Work to complete => Where a line of the entries holds the string "potential", copy that line.

Entries shown =>
══════════

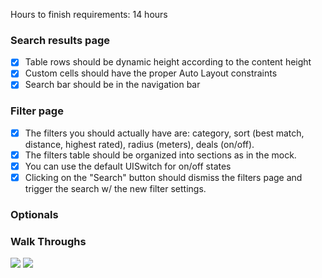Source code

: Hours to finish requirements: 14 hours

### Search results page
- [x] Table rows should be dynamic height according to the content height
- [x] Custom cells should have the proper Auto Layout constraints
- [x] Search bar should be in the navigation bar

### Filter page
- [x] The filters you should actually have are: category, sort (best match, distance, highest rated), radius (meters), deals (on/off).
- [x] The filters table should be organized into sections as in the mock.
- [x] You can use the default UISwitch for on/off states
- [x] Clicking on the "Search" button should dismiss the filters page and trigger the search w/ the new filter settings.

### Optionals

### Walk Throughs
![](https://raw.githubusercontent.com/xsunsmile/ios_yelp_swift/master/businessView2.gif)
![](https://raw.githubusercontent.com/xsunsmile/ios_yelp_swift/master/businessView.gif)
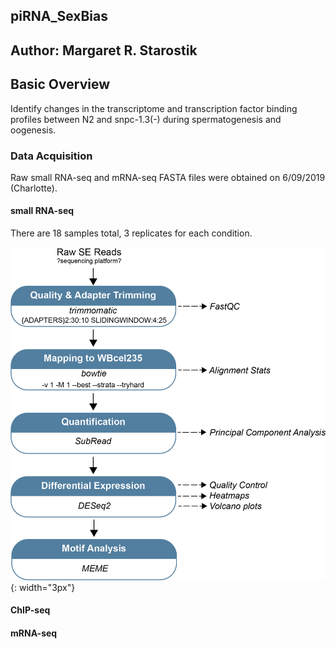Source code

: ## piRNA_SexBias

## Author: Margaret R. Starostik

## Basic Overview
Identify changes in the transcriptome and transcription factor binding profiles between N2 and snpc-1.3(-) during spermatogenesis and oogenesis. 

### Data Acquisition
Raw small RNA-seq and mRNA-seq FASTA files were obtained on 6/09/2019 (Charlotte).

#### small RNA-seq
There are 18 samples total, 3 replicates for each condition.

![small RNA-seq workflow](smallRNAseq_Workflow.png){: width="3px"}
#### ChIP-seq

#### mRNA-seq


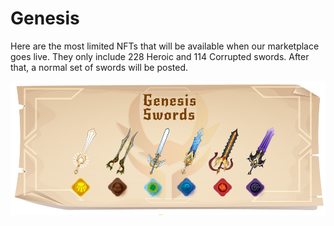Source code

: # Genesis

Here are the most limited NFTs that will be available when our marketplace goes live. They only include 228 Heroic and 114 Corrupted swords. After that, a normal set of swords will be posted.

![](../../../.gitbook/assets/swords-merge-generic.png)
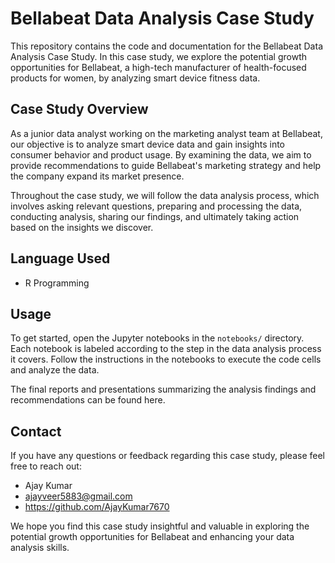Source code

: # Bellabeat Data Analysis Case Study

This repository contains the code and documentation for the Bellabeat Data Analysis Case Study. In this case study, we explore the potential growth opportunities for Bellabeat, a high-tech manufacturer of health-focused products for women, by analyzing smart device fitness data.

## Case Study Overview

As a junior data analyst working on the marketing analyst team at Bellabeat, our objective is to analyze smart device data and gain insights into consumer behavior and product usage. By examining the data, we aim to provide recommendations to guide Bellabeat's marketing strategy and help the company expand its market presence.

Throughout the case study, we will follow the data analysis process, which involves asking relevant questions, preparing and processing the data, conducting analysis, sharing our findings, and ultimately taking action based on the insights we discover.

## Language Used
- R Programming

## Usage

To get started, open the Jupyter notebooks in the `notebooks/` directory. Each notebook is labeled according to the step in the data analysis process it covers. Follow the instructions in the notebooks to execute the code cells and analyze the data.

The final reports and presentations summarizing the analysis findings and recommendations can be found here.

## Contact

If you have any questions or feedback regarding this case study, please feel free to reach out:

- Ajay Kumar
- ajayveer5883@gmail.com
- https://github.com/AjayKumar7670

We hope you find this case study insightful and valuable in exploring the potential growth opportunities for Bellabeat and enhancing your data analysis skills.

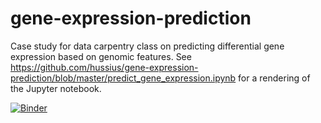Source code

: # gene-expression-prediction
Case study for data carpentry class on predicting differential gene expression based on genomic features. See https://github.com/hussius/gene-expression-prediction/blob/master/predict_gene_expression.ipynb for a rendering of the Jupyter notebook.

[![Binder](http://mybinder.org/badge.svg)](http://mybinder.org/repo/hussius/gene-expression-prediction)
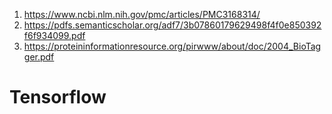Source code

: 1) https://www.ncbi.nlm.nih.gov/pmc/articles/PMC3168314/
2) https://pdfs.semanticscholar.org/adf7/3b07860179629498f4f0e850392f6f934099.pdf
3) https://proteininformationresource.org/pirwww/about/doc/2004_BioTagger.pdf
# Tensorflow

══════════

Result of the exercise =>
This repository contains the code and documentation for the Bellabeat Data Analysis Case Study. In this case study, we explore the potential growth opportunities for Bellabeat, a high-tech manufacturer of health-focused products for women, by analyzing smart device fitness data.
We hope you find this case study insightful and valuable in exploring the potential growth opportunities for Bellabeat and enhancing your data analysis skills.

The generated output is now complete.